Di bawah tenda bermerek TNI AD, Pipit (sapaan akrabnya) selalu menunggu uluran tangan masyarakat luas.
Bersama terik yang asing, tanpa atap rumah permanen yang ia tinggali selama puluhan tahun lalu.
Pipit menunggu kedatangan para relawan menyusuri puing bangunan yang sudah rata dengan tanah.
Ada pakaian, sembako dan peralatan tidur, yang datang bergantian, setiap hari menghampirinya dari para relawan.
Uluran tangan yang selalu menghadirkan senyum cerah dari air muka Pipit dan korban lainnya.
"Baik bantuan materi, tenaga atau sekedar mendengarkan cerita saja. Saya sudah merasa sangat senang dengan kehadiran mereka (relawan)," ujar Pipit menebar senyum ke arah para relawan yang menyapanya.
Banjir Lahar Dingin Hanyutkan Rumah Pipit
Sewaktu menyambut kedatangan para relawan, Pipit coba kembali lagi pada ingatannya di malam banjir lahar dingin terjadi, Sabtu (20/5/2024).
Saat sore hari (Sabtu) kondisi cuaca di Manunggal, Limo Kaum, hujan intensitas ringan berlangsung, tidak lama.
Saat malam kondisi cuaca sangat bersahabat, Pipit baru sekira pukul 21.00 WIB masuk ke rumah, hendak istirahat.
Kebetulan malam itu ia sendirian, suaminya tidur di rumah mertua Pipit.
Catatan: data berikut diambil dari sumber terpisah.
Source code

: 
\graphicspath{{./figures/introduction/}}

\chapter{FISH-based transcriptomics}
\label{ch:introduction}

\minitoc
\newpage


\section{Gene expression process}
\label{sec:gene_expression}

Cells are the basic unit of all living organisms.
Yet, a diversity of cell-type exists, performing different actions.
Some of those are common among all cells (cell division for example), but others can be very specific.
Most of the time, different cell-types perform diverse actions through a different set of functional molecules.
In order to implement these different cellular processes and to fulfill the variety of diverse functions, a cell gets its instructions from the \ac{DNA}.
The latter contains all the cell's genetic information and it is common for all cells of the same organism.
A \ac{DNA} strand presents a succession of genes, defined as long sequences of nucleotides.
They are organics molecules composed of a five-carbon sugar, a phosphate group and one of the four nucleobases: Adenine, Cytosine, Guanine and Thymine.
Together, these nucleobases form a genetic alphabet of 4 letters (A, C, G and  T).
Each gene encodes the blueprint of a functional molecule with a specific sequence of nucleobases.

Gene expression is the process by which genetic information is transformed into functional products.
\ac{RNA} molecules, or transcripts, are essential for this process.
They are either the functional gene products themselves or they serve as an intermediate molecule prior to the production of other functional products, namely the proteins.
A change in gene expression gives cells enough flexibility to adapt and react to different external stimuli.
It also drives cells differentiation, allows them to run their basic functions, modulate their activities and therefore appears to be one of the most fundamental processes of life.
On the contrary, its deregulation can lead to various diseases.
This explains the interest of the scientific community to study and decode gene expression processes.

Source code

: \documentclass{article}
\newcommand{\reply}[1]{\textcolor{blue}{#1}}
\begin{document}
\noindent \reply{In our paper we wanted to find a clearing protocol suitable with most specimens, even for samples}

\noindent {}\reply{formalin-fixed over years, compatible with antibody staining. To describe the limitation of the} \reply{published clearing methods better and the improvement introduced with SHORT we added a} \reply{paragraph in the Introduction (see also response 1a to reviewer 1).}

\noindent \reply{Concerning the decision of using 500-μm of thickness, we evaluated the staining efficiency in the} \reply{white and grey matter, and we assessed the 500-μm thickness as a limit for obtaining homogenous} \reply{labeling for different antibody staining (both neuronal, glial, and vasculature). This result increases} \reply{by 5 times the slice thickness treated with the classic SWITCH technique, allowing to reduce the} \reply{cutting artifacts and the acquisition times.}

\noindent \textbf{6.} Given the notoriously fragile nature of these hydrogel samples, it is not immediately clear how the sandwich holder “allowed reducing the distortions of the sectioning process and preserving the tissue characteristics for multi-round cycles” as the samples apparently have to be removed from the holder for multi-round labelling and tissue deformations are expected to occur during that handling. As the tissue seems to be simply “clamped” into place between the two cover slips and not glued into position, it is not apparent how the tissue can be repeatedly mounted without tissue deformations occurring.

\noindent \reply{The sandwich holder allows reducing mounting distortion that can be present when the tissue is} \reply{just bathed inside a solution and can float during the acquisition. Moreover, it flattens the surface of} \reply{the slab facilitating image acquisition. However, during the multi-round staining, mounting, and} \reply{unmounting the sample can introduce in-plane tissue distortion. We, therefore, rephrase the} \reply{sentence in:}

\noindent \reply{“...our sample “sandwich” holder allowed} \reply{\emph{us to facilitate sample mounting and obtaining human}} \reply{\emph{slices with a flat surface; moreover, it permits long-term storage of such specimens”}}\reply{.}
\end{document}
Anaknya satu kuliah di Kota Padang dan satu bekerja di Pekanbaru.
Malam itu, seperti malam biasanya tidak ada yang berbeda. Di ruang tv Pipit duduk santai sambil berselancar dalam sosial media.
Hampir satu jam, ia memantau informasi terbaru di telepon genggamnya, terdengar suara air bergemuruh.
Air itu coklat pekat, menghantam rumahnya yang berjarak puluhan meter dari bantaran sungai sedalam belasan meter.
Pipit kelabakan, sigap mencari pintu rumah, memulai langkah panik dengan kencang ke belakang rumah.
Langkahnya panjang, di gelap malam saat lampu sudah padam, bersama menantunya, Pipit menyusuri ingatannya mengingat gambaran jalan untuk menyelamatkan diri.
Bersama doa dan teriakan Allahuakbar, ia dan menantunya selamat dari hempasan pohon tujuh meteran yang roboh karena banjir lahar dingin.
Tidak hanya pohon itu yang membuatnya cemas, rumah kakaknya berjarak 10 meteran dari rumahnya juga hanyut bersama pohon itu.
Material rumah kakaknya turut menghanyutkan rumah Pipit dan rumah menantunya.
"Saya melihatnya habis terbawa air, tapi kondisi air yang sangat besar. Saya tidak berani untuk kembali ke sana. Saya hanya berharap kakak saya selamat," ujarnya.
Bersama warga, Pipit sempat dievakuasi dengan mobil Pick-Up ke tempat lebih aman. Sekitar satu jam pula ia disana.
Rasa cemas menghampiri dirinya, meski sudah berdoa dengan sekuat tenaga, bagaimana kondisi kakaknya masih menjadi beban bagi Pipit.
Di sana ia menangis mengingat rumah kakaknya hanyut, sedangkan ia tidak bisa berbuat apa-apa.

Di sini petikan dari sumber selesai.